---------- Task inputs ----------

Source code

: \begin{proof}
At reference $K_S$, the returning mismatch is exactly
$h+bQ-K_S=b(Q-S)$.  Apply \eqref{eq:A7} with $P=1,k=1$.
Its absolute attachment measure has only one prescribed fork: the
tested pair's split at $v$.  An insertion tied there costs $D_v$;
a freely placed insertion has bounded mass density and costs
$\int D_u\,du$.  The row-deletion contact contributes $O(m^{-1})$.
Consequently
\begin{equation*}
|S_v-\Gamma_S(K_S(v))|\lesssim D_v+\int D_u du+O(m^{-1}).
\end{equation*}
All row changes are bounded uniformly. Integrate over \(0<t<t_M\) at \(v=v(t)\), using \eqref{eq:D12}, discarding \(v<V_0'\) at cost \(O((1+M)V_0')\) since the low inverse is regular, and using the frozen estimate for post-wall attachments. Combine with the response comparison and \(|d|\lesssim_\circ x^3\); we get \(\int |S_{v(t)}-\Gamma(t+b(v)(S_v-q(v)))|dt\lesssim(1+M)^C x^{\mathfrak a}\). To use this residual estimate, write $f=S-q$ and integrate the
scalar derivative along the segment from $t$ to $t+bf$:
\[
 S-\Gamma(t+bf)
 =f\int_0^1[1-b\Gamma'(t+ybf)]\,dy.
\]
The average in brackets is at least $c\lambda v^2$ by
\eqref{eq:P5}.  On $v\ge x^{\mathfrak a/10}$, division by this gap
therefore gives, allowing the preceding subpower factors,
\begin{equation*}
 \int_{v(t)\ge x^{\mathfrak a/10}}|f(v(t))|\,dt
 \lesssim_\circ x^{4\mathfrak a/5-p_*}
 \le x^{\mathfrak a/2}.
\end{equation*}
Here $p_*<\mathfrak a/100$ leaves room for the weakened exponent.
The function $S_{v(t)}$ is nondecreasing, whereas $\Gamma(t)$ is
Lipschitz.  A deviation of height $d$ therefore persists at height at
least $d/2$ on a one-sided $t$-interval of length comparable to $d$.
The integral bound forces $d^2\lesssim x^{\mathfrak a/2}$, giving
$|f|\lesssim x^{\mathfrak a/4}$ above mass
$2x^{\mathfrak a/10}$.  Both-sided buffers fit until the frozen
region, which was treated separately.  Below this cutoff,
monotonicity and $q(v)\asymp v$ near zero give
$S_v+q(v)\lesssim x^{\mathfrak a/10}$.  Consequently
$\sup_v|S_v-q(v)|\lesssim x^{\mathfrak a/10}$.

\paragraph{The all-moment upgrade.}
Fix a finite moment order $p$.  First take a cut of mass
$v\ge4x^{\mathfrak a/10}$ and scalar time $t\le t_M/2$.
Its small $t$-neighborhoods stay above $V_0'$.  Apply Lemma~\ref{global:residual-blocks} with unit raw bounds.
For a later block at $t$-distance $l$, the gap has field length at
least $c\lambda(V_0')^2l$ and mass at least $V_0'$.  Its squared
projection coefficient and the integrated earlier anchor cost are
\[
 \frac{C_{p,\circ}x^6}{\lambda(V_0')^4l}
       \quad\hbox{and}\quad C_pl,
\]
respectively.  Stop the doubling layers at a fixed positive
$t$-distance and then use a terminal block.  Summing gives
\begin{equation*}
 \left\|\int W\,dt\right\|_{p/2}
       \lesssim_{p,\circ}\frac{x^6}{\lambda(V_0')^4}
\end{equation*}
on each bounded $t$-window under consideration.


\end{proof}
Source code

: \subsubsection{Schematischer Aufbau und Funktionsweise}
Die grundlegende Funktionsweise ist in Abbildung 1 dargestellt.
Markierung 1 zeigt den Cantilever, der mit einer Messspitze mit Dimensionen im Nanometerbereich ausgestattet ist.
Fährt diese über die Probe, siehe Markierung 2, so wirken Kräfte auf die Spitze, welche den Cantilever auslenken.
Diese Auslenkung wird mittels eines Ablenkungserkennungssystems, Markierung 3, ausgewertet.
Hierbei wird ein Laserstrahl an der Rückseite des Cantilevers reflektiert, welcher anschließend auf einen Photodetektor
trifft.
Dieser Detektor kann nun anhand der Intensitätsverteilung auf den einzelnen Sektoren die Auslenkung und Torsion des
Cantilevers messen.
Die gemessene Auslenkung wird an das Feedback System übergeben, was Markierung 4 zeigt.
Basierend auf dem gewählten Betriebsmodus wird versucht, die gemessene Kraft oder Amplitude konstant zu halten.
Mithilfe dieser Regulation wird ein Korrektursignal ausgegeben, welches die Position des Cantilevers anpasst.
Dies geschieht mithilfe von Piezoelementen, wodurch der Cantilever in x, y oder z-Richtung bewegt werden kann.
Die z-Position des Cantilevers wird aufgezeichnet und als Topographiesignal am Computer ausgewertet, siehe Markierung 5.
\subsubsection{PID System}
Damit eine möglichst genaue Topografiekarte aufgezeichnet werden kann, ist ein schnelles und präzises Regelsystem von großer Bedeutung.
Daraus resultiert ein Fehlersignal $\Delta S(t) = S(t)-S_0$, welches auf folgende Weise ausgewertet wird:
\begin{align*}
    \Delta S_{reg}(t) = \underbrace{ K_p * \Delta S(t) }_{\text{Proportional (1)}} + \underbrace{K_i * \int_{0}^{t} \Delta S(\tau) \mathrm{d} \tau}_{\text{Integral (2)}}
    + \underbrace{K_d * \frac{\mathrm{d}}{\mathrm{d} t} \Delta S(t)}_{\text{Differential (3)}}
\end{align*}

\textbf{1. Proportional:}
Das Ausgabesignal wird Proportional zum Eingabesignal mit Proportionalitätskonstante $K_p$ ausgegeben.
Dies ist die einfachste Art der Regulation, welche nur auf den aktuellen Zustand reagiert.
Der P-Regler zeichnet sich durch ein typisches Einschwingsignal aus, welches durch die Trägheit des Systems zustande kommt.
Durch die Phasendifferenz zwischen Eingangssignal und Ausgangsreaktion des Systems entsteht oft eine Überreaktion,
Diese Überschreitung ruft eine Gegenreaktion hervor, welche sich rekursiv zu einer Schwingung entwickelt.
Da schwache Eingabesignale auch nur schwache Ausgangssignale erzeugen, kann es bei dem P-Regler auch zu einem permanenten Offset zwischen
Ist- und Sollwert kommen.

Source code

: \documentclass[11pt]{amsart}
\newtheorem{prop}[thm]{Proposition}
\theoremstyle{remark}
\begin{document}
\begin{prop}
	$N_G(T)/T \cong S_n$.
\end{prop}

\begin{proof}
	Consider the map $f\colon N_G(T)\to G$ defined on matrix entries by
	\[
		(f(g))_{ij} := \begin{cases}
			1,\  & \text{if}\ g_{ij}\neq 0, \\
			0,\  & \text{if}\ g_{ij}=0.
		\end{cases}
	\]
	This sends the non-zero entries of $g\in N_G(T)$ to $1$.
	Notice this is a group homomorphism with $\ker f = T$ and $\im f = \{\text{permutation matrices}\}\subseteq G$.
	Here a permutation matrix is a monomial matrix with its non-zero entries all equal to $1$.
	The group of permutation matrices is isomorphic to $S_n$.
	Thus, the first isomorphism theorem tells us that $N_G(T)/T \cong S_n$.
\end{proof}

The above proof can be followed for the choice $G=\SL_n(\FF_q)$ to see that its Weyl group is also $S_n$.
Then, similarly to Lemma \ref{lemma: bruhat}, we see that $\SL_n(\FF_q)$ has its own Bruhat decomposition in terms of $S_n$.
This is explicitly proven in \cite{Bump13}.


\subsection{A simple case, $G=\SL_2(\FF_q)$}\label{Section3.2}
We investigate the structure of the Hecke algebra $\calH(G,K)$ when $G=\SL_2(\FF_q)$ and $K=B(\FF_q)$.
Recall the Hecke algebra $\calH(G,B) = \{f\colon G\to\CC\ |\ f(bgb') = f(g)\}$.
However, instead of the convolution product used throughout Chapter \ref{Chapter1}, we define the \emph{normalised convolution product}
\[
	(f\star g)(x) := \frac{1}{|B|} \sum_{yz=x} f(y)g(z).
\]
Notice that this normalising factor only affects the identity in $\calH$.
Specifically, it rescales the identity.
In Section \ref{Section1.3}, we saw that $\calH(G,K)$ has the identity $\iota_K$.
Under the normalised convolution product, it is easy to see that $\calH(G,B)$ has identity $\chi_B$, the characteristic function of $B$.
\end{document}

----------

--- Directions ---
Set down, word for word, every line from the line that holds "Diese Überschreitung ruft" to the end of the entries above, including both ends.

--- Solution to the problem ---
Diese Überschreitung ruft eine Gegenreaktion hervor, welche sich rekursiv zu einer Schwingung entwickelt.
Da schwache Eingabesignale auch nur schwache Ausgangssignale erzeugen, kann es bei dem P-Regler auch zu einem permanenten Offset zwischen
Ist- und Sollwert kommen.

Source code

: \documentclass[11pt]{amsart}
\newtheorem{prop}[thm]{Proposition}
\theoremstyle{remark}
\begin{document}
\begin{prop}
	$N_G(T)/T \cong S_n$.
\end{prop}

\begin{proof}
	Consider the map $f\colon N_G(T)\to G$ defined on matrix entries by
	\[
		(f(g))_{ij} := \begin{cases}
			1,\  & \text{if}\ g_{ij}\neq 0, \\
			0,\  & \text{if}\ g_{ij}=0.
		\end{cases}
	\]
	This sends the non-zero entries of $g\in N_G(T)$ to $1$.
	Notice this is a group homomorphism with $\ker f = T$ and $\im f = \{\text{permutation matrices}\}\subseteq G$.
	Here a permutation matrix is a monomial matrix with its non-zero entries all equal to $1$.
	The group of permutation matrices is isomorphic to $S_n$.
	Thus, the first isomorphism theorem tells us that $N_G(T)/T \cong S_n$.
\end{proof}

The above proof can be followed for the choice $G=\SL_n(\FF_q)$ to see that its Weyl group is also $S_n$.
Then, similarly to Lemma \ref{lemma: bruhat}, we see that $\SL_n(\FF_q)$ has its own Bruhat decomposition in terms of $S_n$.
This is explicitly proven in \cite{Bump13}.


\subsection{A simple case, $G=\SL_2(\FF_q)$}\label{Section3.2}
We investigate the structure of the Hecke algebra $\calH(G,K)$ when $G=\SL_2(\FF_q)$ and $K=B(\FF_q)$.
Recall the Hecke algebra $\calH(G,B) = \{f\colon G\to\CC\ |\ f(bgb') = f(g)\}$.
However, instead of the convolution product used throughout Chapter \ref{Chapter1}, we define the \emph{normalised convolution product}
\[
	(f\star g)(x) := \frac{1}{|B|} \sum_{yz=x} f(y)g(z).
\]
Notice that this normalising factor only affects the identity in $\calH$.
Specifically, it rescales the identity.
In Section \ref{Section1.3}, we saw that $\calH(G,K)$ has the identity $\iota_K$.
Under the normalised convolution product, it is easy to see that $\calH(G,B)$ has identity $\chi_B$, the characteristic function of $B$.
\end{document}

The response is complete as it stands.